This sequence alignment method is often used in the context of hidden Markov models.
Knowledge-based speech recognition
This method uses a stored data base of commands that compares simple words with
ones in the data base.
For further information
Popular speech recognition conferences held each year or two include ICASSP,
Eurospeech/ICSLP (now named Interspeech) and the IEEE ASRU. Conferences in the field
of Natural Language Processing, such as ACL, NAACL, EMNLP, and HLT, are beginning
to include papers on speech processing. Important journals include the IEEE
Transactions on Speech and Audio Processing (now named IEEE Transactions on
Audio, Speech and Language Processing), Computer Speech and Language, and Speech
Communication. Books like "Fundamentals of Speech Recognition" by Lawrence Rabiner
can be useful to acquire basic knowledge but may not be fully up to date (1993).
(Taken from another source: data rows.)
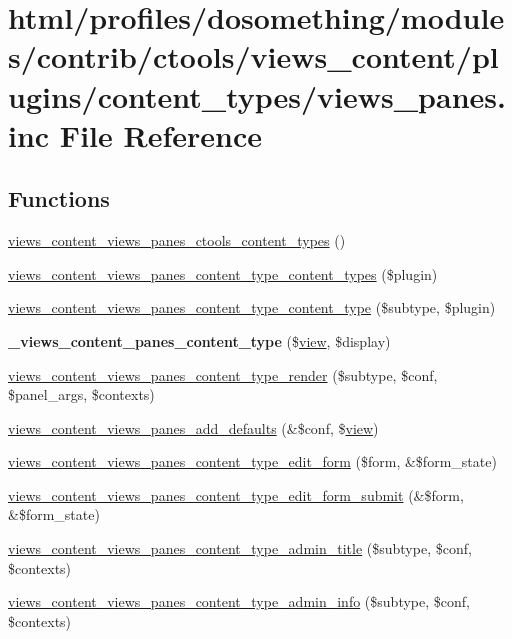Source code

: \hypertarget{views__panes_8inc}{
\section{html/profiles/dosomething/modules/contrib/ctools/views\_\-content/plugins/content\_\-types/views\_\-panes.inc File Reference}
\label{views__panes_8inc}
}
\subsection*{Functions}
\begin{DoxyCompactItemize}
\item 
\hyperlink{views__panes_8inc_a47ae37922a47cd0ce4389ef3ff4dcf13}{views\_\-content\_\-views\_\-panes\_\-ctools\_\-content\_\-types} ()
\item 
\hyperlink{views__panes_8inc_a27dc273e61036885ab806b283debd0ff}{views\_\-content\_\-views\_\-panes\_\-content\_\-type\_\-content\_\-types} (\$plugin)
\item 
\hyperlink{views__panes_8inc_a574f8e1390e8933ff0d788df01b7347a}{views\_\-content\_\-views\_\-panes\_\-content\_\-type\_\-content\_\-type} (\$subtype, \$plugin)
\item 
\hypertarget{views__panes_8inc_acb89daa3d309b045920f1dd9aaaf30cb}{
{\bfseries \_\-views\_\-content\_\-panes\_\-content\_\-type} (\$\hyperlink{classview}{view}, \$display)}
\label{views__panes_8inc_acb89daa3d309b045920f1dd9aaaf30cb}

\item 
\hyperlink{views__panes_8inc_ae1fe2dcd3a3ee733e44ead83786d3870}{views\_\-content\_\-views\_\-panes\_\-content\_\-type\_\-render} (\$subtype, \$conf, \$panel\_\-args, \$contexts)
\item 
\hyperlink{views__panes_8inc_a8c66441e03f6ca1eb97b2ff4eda629b1}{views\_\-content\_\-views\_\-panes\_\-add\_\-defaults} (\&\$conf, \$\hyperlink{classview}{view})
\item 
\hyperlink{views__panes_8inc_ac86eb41504d821a677f83530dcd07119}{views\_\-content\_\-views\_\-panes\_\-content\_\-type\_\-edit\_\-form} (\$form, \&\$form\_\-state)
\item 
\hyperlink{views__panes_8inc_a08909edfae5e99b7b41c01c053f117f8}{views\_\-content\_\-views\_\-panes\_\-content\_\-type\_\-edit\_\-form\_\-submit} (\&\$form, \&\$form\_\-state)
\item 
\hyperlink{views__panes_8inc_a9f812dd75c492c5947dcb4409d2b1651}{views\_\-content\_\-views\_\-panes\_\-content\_\-type\_\-admin\_\-title} (\$subtype, \$conf, \$contexts)
\item 
\hyperlink{views__panes_8inc_a195ec7b84cf3cbca102ed50bf78949d7}{views\_\-content\_\-views\_\-panes\_\-content\_\-type\_\-admin\_\-info} (\$subtype, \$conf, \$contexts)
\end{DoxyCompactItemize}



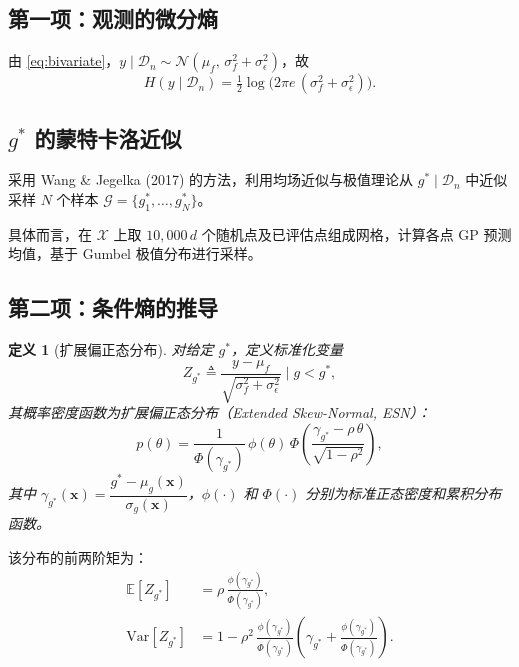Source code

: \documentclass[11pt,a4paper]{article}
\newtheorem{definition}{定义}[section]
\newcommand{\bx}{\mathbf{x}}
\newcommand{\cX}{\mathcal{X}}
\newcommand{\cD}{\mathcal{D}}
\begin{document}
\subsection{第一项：观测的微分熵}

由 \eqref{eq:bivariate}，$y\mid\cD_n\sim\mathcal{N}(\mu_f,\,\sigma_f^2+\sigma_\epsilon^2)$，故
\begin{equation}\label{eq:term1}
  H(y\mid\cD_n) = \tfrac{1}{2}\log\bigl(2\pi e\,(\sigma_f^2+\sigma_\epsilon^2)\bigr).
\end{equation}

\subsection{$g^*$ 的蒙特卡洛近似}

采用 Wang \& Jegelka (2017) 的方法，利用均场近似与极值理论从 $g^*\mid\cD_n$ 中近似采样 $N$ 个样本
$\mathcal{G}=\{g_1^*,\ldots,g_N^*\}$。

具体而言，在 $\cX$ 上取 $10{,}000\,d$ 个随机点及已评估点组成网格，计算各点 GP 预测均值，基于 Gumbel 极值分布进行采样。

\subsection{第二项：条件熵的推导}

\begin{definition}[扩展偏正态分布]
对给定 $g^*$，定义标准化变量
\begin{equation}
  Z_{g^*} \triangleq \frac{y-\mu_f}{\sqrt{\sigma_f^2+\sigma_\epsilon^2}}\;\Big|\;g < g^*,
\end{equation}
其概率密度函数为扩展偏正态分布（Extended Skew-Normal, ESN）：
\begin{equation}\label{eq:esn-pdf}
  p(\theta) = \frac{1}{\Phi(\gamma_{g^*})}\,\phi(\theta)\,
  \Phi\!\left(\frac{\gamma_{g^*}-\rho\,\theta}{\sqrt{1-\rho^2}}\right),
\end{equation}
其中 $\gamma_{g^*}(\bx) = \dfrac{g^*-\mu_g(\bx)}{\sigma_g(\bx)}$，$\phi(\cdot)$ 和 $\Phi(\cdot)$ 分别为标准正态密度和累积分布函数。
\end{definition}

该分布的前两阶矩为：
\begin{align}
  \mathbb{E}[Z_{g^*}] &= \rho\,\frac{\phi(\gamma_{g^*})}{\Phi(\gamma_{g^*})}, \label{eq:esn-mean}\\
  \mathrm{Var}[Z_{g^*}] &= 1 - \rho^2\,\frac{\phi(\gamma_{g^*})}{\Phi(\gamma_{g^*})}\!\left(\gamma_{g^*}+\frac{\phi(\gamma_{g^*})}{\Phi(\gamma_{g^*})}\right). \label{eq:esn-var}
\end{align}
\end{document}
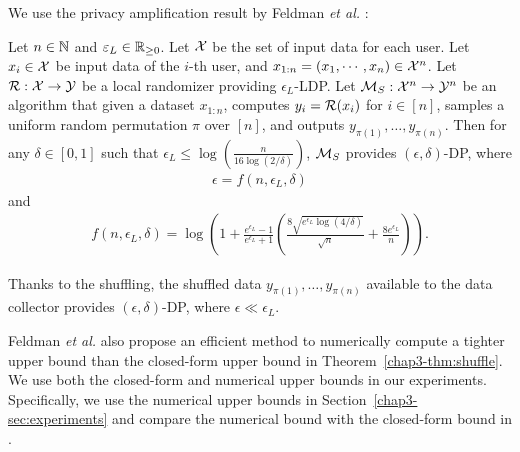 We use the privacy amplification result by Feldman \textit{et al.} \cite{Feldman_FOCS21}:
\begin{theorem}  \label{chap3-thm:shuffle}
Let $n \in \mathbb{N}$ and $\varepsilon_L \in \mathbb{R}_{\ge0}$. 
Let $\mathcal{X}$ be the set of input data for each user. 
Let $x_i \in \mathcal{X}$ be input data of the $i$-th user, and 
$x_{1:n} = (x_1, \cdots, x_n) \in \mathcal{X}^n$. 
Let $\mathcal{R}: \mathcal{X} \rightarrow \mathcal{Y}$ be a local randomizer providing $\epsilon_L$-LDP. 
Let $\mathcal{M}_S: \mathcal{X}^n \rightarrow \mathcal{Y}^n$ be an algorithm that given a dataset $x_{1:n}$, computes $y_i = \mathcal{R}(x_i)$ for $i \in [n]$, samples a uniform random permutation $\pi$ over $[n]$, and outputs $y_{\pi(1)}, \ldots, y_{\pi(n)}$. 
Then for any $\delta \in [0,1]$ such that $\epsilon_L \leq \log (\frac{n}{16 \log (2/\delta)})$, $\mathcal{M}_S$ provides $(\epsilon, \delta)$-DP, where
\begin{align}
\epsilon = f(n, \epsilon_L, \delta)
\label{chap3-eq:shuffle_epsilon_f}
\end{align}
and 
\begin{align}
f(n, \epsilon_L, \delta) = \log \left( 1 + \frac{e^{\epsilon_L}-1}{e^{\epsilon_L}+1} \left( \frac{8\sqrt{e^{\epsilon_L} \log(4/\delta)}}{\sqrt{n}} + \frac{8 e^{\epsilon_L}}{n} \right) \right).
\label{chap3-eq:shuffle_epsilon}
\end{align}
\end{theorem}
%   
Thanks to the shuffling, the shuffled data $y_{\pi(1)}, \ldots, y_{\pi(n)}$ available to the data collector provides $(\epsilon, \delta)$-DP, where $\epsilon \ll \epsilon_L$. 

Feldman \textit{et al.} \cite{Feldman_FOCS21} also propose an efficient method to numerically compute a tighter upper bound than the closed-form upper bound in Theorem~\ref{chap3-thm:shuffle}. 
We use both the closed-form and numerical upper bounds in our experiments. 
Specifically, we use the numerical upper bounds in Section~\ref{chap3-sec:experiments} and compare the numerical bound with the closed-form bound in 
.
Another good source can be "Statistical Methods for Speech Recognition" by Frederick
Jelinek which is a more up to date book (1998). Keep an eye on government sponsored
competitions such as those organised by DARPA (the telephone speech evaluation
was most recently known as Rich Transcription). In terms of freely available resources,
the HTK book ( and the accompanying HTK toolkit) is one place to start to both learn
about speech recognition and to start experimenting (if you are very brave). You
could also search for Carnegie Mellon University`s SPHINX toolkit.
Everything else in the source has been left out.